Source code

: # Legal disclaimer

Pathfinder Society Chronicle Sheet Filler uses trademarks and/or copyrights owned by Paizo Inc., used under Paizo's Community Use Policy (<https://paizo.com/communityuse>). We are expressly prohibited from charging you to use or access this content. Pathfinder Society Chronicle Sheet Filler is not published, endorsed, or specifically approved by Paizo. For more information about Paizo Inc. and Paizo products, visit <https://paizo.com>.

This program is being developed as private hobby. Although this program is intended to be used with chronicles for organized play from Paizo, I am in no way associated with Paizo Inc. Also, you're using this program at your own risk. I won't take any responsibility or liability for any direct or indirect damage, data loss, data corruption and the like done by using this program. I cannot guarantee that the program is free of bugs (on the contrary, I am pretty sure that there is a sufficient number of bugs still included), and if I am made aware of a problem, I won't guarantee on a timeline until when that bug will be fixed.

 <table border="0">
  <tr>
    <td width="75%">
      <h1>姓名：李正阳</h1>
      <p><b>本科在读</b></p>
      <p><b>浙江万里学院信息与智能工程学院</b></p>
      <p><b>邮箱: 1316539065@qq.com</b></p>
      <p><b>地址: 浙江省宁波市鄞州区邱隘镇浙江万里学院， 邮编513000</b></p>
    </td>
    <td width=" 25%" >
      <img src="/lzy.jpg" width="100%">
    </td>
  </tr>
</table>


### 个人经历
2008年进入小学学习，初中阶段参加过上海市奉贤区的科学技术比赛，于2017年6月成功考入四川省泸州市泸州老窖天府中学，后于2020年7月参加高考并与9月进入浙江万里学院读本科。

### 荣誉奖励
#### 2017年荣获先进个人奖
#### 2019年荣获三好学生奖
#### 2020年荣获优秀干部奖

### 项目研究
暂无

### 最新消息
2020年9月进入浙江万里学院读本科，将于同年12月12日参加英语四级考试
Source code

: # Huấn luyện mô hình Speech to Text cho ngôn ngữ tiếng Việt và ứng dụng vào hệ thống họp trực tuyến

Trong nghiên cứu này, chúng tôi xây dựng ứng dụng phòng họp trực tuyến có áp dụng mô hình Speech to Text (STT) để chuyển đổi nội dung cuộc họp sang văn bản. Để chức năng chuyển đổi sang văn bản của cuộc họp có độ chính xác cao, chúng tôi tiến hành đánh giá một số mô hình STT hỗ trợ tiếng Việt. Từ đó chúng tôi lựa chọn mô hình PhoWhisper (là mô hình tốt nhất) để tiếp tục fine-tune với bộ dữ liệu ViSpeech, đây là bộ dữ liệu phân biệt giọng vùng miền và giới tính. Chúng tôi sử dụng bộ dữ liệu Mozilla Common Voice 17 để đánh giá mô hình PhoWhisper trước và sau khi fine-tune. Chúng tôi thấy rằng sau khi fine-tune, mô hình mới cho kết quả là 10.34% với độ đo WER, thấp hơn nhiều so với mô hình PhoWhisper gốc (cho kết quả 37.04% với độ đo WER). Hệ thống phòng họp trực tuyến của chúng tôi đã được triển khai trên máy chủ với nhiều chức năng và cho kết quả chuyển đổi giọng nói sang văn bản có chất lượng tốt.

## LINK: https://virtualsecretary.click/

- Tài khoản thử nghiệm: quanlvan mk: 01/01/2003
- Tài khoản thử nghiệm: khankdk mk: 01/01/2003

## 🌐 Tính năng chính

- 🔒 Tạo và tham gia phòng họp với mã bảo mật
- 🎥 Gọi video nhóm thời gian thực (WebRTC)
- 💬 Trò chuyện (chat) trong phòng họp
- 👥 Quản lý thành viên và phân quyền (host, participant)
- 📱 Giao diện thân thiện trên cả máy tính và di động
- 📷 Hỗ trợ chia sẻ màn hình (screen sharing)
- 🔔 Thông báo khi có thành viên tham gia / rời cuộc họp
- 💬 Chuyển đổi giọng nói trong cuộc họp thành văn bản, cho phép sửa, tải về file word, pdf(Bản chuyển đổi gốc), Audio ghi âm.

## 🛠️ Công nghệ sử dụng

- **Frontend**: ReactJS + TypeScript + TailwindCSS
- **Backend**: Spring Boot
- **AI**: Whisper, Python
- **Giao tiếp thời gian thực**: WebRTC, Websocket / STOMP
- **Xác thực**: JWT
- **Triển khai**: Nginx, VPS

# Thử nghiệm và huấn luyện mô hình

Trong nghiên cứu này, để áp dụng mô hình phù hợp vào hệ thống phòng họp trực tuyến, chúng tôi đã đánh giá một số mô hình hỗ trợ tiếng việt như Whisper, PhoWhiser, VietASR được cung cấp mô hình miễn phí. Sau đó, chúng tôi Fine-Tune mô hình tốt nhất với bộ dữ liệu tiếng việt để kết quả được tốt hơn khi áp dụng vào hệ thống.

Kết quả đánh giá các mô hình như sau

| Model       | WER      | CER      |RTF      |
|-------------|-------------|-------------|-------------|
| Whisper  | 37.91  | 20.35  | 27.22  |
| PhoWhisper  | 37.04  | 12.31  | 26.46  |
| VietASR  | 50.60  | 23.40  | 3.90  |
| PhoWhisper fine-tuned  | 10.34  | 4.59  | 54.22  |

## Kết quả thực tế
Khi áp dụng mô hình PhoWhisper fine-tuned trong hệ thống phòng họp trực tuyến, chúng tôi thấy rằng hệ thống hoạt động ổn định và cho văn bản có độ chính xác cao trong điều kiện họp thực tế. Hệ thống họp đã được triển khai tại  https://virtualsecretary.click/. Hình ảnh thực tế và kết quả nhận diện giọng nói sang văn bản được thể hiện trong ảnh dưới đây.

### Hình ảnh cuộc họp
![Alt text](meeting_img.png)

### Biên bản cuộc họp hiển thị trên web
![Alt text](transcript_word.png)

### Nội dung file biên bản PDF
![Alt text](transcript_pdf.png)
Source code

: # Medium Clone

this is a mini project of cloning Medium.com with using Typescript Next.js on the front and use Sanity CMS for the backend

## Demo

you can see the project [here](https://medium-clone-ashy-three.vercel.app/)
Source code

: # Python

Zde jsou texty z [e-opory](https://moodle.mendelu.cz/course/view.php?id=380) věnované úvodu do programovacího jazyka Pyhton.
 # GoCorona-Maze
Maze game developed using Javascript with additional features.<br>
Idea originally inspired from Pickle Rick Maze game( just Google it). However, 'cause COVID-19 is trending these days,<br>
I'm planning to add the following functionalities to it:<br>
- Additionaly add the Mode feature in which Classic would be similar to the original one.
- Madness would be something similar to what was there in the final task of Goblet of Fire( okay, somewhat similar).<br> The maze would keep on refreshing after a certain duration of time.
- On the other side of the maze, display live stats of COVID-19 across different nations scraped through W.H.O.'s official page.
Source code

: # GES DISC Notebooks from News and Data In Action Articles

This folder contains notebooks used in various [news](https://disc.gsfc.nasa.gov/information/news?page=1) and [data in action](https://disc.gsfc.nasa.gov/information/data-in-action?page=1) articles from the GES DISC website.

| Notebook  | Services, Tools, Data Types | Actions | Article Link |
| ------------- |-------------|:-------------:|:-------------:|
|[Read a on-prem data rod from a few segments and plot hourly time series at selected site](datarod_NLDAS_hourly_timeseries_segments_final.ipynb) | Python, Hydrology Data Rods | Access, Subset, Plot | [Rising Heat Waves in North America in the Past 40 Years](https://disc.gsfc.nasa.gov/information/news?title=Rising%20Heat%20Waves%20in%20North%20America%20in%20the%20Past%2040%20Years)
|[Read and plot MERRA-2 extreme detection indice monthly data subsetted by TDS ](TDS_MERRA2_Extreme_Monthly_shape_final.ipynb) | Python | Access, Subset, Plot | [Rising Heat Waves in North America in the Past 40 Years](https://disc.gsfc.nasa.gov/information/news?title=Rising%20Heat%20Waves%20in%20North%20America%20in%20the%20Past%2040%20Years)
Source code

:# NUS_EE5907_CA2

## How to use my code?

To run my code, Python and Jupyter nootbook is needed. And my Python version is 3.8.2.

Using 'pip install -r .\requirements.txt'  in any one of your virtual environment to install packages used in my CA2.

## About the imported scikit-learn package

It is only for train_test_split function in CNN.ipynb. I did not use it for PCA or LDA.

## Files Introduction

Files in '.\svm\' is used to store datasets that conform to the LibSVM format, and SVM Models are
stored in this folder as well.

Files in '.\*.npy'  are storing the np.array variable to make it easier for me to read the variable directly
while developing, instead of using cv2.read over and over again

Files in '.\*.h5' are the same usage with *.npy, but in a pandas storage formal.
—————
*Task*.
Check every line of the entries above for the word "khai" and report how many lines contain it, giving the number only.

*The answer*.
3